Seven individuals in their 70s have passed away, seven in their 80s and five in their 90s.

Eight of the deaths have taken place in local care homes, with the Chief Minister confirming earlier this week that the virus had spread across eight such facilities.

The plan does not address any measures in relation to the elderly or those in residential homes.

It is based around four separate stages:

  • Detection – Gathering information about the illness, enhancing surveillance, developing diagnostics and getting public health messages into the media
  • Assessment and containment – actively finding cases, and isolating them
  • Treatment
  • Escalation – Developing a method to triage patients and services to ensure essential services can continue and contingency planning
  • Recovery – Moving towards a “new definition of what constitutes normal service”, reviewing the response to the health emergency, addressing staff exhaustion, preparing for any seasonal pressures and considering targeted vaccination if possible

It also suggests that the Health Services on both islands make preparations for a pandemic - something the document warns could hit “large swathes” of the population “over a relatively short period of time”.

This should include keeping an updated bank of pandemic-related information, maintaining good lab capacity to be able to detect the virus, and reviewing planning assumptions regularly.

It also says the islands should have “stockpiles of antivirals and antibiotics” – the Chief Pharmacist is deemed responsible for this in Jersey – and that the Health Department should also maintain a stockpile of PPE.

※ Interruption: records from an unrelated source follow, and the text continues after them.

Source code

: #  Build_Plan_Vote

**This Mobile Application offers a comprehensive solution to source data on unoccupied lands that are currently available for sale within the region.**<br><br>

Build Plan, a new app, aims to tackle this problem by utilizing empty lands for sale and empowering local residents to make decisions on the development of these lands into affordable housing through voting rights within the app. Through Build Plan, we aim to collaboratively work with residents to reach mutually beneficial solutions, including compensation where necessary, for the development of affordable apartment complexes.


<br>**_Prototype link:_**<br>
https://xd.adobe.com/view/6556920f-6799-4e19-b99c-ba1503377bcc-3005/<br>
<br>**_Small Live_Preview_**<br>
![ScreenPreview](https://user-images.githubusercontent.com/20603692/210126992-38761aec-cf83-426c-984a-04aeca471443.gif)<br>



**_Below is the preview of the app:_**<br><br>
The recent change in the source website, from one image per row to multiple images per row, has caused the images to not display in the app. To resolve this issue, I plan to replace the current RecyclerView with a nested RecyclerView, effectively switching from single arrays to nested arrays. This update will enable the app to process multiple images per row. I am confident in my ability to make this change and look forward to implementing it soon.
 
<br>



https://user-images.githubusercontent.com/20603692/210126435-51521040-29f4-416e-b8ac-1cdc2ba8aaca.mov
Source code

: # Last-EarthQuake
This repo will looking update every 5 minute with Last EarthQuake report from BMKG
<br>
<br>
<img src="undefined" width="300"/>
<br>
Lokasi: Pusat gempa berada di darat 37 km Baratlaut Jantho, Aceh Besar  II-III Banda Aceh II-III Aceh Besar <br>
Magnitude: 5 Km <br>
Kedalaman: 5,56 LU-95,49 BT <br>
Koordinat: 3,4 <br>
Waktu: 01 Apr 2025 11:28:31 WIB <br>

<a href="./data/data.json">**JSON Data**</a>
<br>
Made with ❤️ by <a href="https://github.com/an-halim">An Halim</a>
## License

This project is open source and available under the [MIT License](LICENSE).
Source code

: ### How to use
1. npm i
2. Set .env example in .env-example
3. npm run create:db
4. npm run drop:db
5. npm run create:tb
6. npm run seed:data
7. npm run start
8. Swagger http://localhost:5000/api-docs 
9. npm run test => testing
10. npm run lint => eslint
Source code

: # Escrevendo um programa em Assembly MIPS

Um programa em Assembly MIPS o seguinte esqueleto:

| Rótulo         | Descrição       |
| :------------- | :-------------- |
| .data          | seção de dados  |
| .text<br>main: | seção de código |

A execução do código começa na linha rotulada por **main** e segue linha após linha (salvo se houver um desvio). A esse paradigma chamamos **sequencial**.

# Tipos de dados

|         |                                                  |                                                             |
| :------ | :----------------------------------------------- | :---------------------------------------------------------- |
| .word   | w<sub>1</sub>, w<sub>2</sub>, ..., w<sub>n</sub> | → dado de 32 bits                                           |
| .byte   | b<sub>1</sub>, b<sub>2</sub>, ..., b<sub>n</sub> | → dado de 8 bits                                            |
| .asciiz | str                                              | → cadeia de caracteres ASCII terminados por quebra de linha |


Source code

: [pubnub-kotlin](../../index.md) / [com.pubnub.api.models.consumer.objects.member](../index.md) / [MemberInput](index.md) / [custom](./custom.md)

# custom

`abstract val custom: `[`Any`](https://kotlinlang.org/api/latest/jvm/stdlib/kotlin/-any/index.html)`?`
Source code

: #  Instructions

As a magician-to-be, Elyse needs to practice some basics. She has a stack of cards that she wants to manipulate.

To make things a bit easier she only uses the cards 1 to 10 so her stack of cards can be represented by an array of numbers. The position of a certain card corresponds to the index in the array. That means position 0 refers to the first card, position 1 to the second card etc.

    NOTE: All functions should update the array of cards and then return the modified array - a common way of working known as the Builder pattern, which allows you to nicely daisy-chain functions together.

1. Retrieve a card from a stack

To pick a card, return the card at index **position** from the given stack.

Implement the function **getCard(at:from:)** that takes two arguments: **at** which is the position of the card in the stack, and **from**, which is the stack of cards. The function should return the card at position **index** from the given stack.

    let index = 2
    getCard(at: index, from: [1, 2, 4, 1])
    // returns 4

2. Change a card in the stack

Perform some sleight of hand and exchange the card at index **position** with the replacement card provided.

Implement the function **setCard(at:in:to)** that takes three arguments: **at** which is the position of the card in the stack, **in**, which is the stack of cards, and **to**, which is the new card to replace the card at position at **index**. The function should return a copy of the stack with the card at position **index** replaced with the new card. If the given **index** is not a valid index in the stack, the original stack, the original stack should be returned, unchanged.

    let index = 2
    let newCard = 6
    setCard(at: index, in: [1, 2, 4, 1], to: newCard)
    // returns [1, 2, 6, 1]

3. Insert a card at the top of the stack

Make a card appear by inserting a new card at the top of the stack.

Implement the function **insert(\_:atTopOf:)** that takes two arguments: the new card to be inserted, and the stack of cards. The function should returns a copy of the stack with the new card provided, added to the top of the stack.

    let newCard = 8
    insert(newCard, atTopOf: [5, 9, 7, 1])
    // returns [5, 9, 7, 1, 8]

However, it emerged last week that Jersey’s PPE stockpile was axed a decade ago, and that some health professionals are having to wear out-of-date kit, which has been deemed useable by the Health Department. 

Video: A shipment of PPE that arrived last week.

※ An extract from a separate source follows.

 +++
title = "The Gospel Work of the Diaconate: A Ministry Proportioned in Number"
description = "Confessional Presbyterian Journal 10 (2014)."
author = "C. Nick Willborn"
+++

Further to this, it suggests that the Health Department should also manage an advance purchase agreement for a pandemic-specific vaccine. 

According to the document, “Guernsey and Jersey each have a separate formal agreement with a vaccine manufacturer for the supply of pandemic specific influenza vaccine in the event of a pandemic... Jersey’s reserved volume is for 100,000 doses.

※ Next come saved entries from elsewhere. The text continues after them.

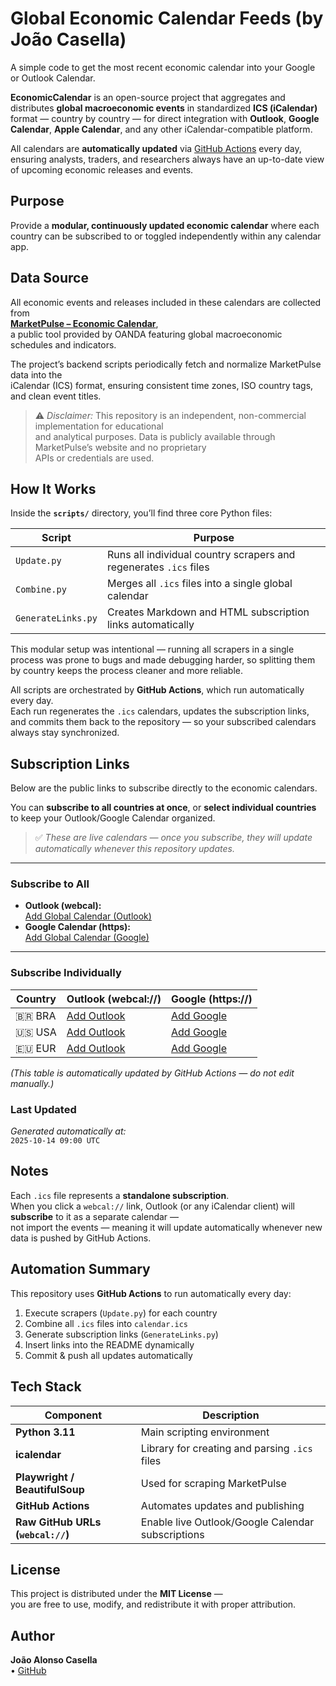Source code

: # Global Economic Calendar Feeds (by João Casella)

A simple code to get the most recent economic calendar into your Google or Outlook Calendar.

**EconomicCalendar** is an open-source project that aggregates and distributes **global macroeconomic events** in standardized **ICS (iCalendar)** format — country by country — for direct integration with **Outlook**, **Google Calendar**, **Apple Calendar**, and any other iCalendar-compatible platform.

All calendars are **automatically updated** via [GitHub Actions](.github/workflows/update.yml) every day, ensuring analysts, traders, and researchers always have an up-to-date view of upcoming economic releases and events.


## Purpose

Provide a **modular, continuously updated economic calendar** where each country can be subscribed to or toggled independently within any calendar app.


## Data Source

All economic events and releases included in these calendars are collected from  
[**MarketPulse – Economic Calendar**](https://www.marketpulse.com/tools/economic-calendar/),  
a public tool provided by OANDA featuring global macroeconomic schedules and indicators.

The project’s backend scripts periodically fetch and normalize MarketPulse data into the  
iCalendar (ICS) format, ensuring consistent time zones, ISO country tags, and clean event titles.

> ⚠️ *Disclaimer:* This repository is an independent, non-commercial implementation for educational  
and analytical purposes. Data is publicly available through MarketPulse’s website and no proprietary  
APIs or credentials are used.



## How It Works

Inside the **`scripts/`** directory, you’ll find three core Python files:

| Script | Purpose |
|---------|----------|
| `Update.py` | Runs all individual country scrapers and regenerates `.ics` files |
| `Combine.py` | Merges all `.ics` files into a single global calendar |
| `GenerateLinks.py` | Creates Markdown and HTML subscription links automatically |

This modular setup was intentional — running all scrapers in a single process was prone to bugs and made debugging harder, so splitting them by country keeps the process cleaner and more reliable.

All scripts are orchestrated by **GitHub Actions**, which run automatically every day.  
Each run regenerates the `.ics` calendars, updates the subscription links, and commits them back to the repository — so your subscribed calendars always stay synchronized.


## Subscription Links

Below are the public links to subscribe directly to the economic calendars.

You can **subscribe to all countries at once**, or **select individual countries** to keep your Outlook/Google Calendar organized.

> ✅ *These are live calendars — once you subscribe, they will update automatically whenever this repository updates.*

---

### **Subscribe to All**

- **Outlook (webcal):**  
  [Add Global Calendar (Outlook)](webcal://raw.githubusercontent.com/joaocasella/econ-calendar/main/calendar.ics)
- **Google Calendar (https):**  
  [Add Global Calendar (Google)](https://raw.githubusercontent.com/joaocasella/econ-calendar/main/calendar.ics)

---

### **Subscribe Individually**
<!-- AUTO-LINKS:START -->
| Country | Outlook (webcal://) | Google (https://) |
|----------|--------------------|-------------------|
| 🇧🇷 BRA | [Add Outlook](webcal://raw.githubusercontent.com/joaocasella/econ-calendar/main/data/raw/ICS/BRA_2026.ics) | [Add Google](https://raw.githubusercontent.com/joaocasella/econ-calendar/main/data/raw/ICS/BRA_2026.ics) |
| 🇺🇸 USA | [Add Outlook](webcal://raw.githubusercontent.com/joaocasella/econ-calendar/main/data/raw/ICS/USA_2026.ics) | [Add Google](https://raw.githubusercontent.com/joaocasella/econ-calendar/main/data/raw/ICS/USA_2026.ics) |
| 🇪🇺 EUR | [Add Outlook](webcal://raw.githubusercontent.com/joaocasella/econ-calendar/main/data/raw/ICS/EUR_2026.ics) | [Add Google](https://raw.githubusercontent.com/joaocasella/econ-calendar/main/data/raw/ICS/EUR_2026.ics) |
<!-- AUTO-LINKS:END -->

*(This table is automatically updated by GitHub Actions — do not edit manually.)*



### Last Updated
*Generated automatically at:*  
`2025-10-14 09:00 UTC`



## Notes

Each `.ics` file represents a **standalone subscription**.  
When you click a `webcal://` link, Outlook (or any iCalendar client) will **subscribe** to it as a separate calendar —  
not import the events — meaning it will update automatically whenever new data is pushed by GitHub Actions.



## Automation Summary

This repository uses **GitHub Actions** to run automatically every day:

1. Execute scrapers (`Update.py`) for each country  
2. Combine all `.ics` files into `calendar.ics`  
3. Generate subscription links (`GenerateLinks.py`)  
4. Insert links into the README dynamically  
5. Commit & push all updates automatically



## Tech Stack

| Component | Description |
|------------|-------------|
| **Python 3.11** | Main scripting environment |
| **icalendar** | Library for creating and parsing `.ics` files |
| **Playwright / BeautifulSoup** | Used for scraping MarketPulse |
| **GitHub Actions** | Automates updates and publishing |
| **Raw GitHub URLs (`webcal://`)** | Enable live Outlook/Google Calendar subscriptions |



## License

This project is distributed under the **MIT License** —  
you are free to use, modify, and redistribute it with proper attribution.



## Author

**João Alonso Casella**  
• [GitHub](https://github.com/joaocasella)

“Following a WHO pandemic flu declaration, each island has just 21 days in which to place their own firm order (in writing) with the manufacturer in order to secure pandemic specific vaccine supply for their island. From that point in time, it is likely to take at least four months for the first supplies of pandemic specific vaccine to arrive.”

When Express asked the Chief Minister Senator John Le Fondré about pre-purchase agreements last week, he said that none were in place as covid-19 vaccine was yet to be created.

He noted, however, that the Channel Islands should be able to rely on obtaining a vaccine through the UK due to an agreement with the Ministry of Justice.

The document does not mention field hospitals or antibody testing, which will this weekend be rolled out to 500 households before the wider island.